Most visitors are satisfied with a photograph of Gastown’s famous steam clock, which expels steam every 15 minutes. But to really understand this fascinating corner of Vancouver, consider a walking or food tour.
We joined costumed tour guide Rowan Jang one evening for the “Lost Souls of Gastown” tour ($25-$28 per person). Dark was descending over the city as we embarked and Jang slipped into the role of a fictional character to relay what life was like in Gastown in the late 1800s.
Back then, Cordova and Dunsmuir streets were the center points of town, and they were filled with inebriated loggers and sawmill workers—we learned there was a brothel well before there was a school.
Everything changed on June 13, 1886, when a 20-minute fire whipped through Gastown’s wood buildings, causing rampant destruction and giving residents just moments to make life-or-death decisions.
But Vancouver rose from the ashes of the Great Fire, and within days new buildings were erected, homes spreading around them. The city ensured all the new buildings in Gastown were made of brick and those same red bricks adorn the gentrified warehouses, cafes and specialty stores today.
The next day we were back in Gastown for a Canadian signature experience: a gastronomic tour of the neighborhood with Vancouver Foodie Tours ($85 person person, plus $30 for alcohol pairings). Our guide, Miguel Alzugaray, escorted us on a four-course meal with drink pairings in four local restaurants, each one remarkable for its cuisine and architectural design.

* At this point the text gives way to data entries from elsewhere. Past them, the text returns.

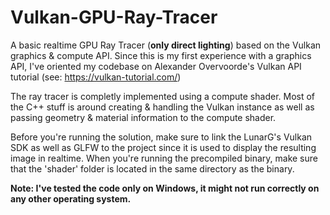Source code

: # Vulkan-GPU-Ray-Tracer

A basic realtime GPU Ray Tracer (**only direct lighting**) based on the Vulkan graphics & compute API.
Since this is my first experience with a graphics API, I've oriented my codebase on Alexander Overvoorde's Vulkan API tutorial (see: https://vulkan-tutorial.com/)

The ray tracer is completly implemented using a compute shader. Most of the C++ stuff is around creating & handling the Vulkan instance as well as passing geometry & material information to the compute shader.

Before you're running the solution, make sure to link the LunarG's Vulkan SDK as well as GLFW to the project since it is used to display the resulting image in realtime.
When you're running the precompiled binary, make sure that the 'shader' folder is located in the same directory as the binary.

**Note: I've tested the code only on Windows, it might not run correctly on any other operating system.**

“Gastown was voted the number-one neighborhood for restaurants,” he told us as we walked to Nicli Antica Pizzeria for authentic Neapolitan-style pizza.
This means the pizza dough is hand-formed, comprised of all natural ingredients—including tomatoes all the way from Italy—and then baked in a wood-fired oven. We dug into a margarita pizza and the Pesto BBT—a bacon, basil pesto and tomato pizza. Both simple in their toppings, the pizzas here are soul-food: nourishing, flavorful and memorable.
At Tuc Craft Kitchen, Alzugaray pointed to the decor: a bar constructed from old warehouse wood and massive decorative chains derived from a train. I sipped on a coconut mocktail, tasted chardonnay with grapes grown in the Okanagan Bench and munched on parsnip fries served with lime coriander ketchup, thinking “it doesn’t get much better than this.”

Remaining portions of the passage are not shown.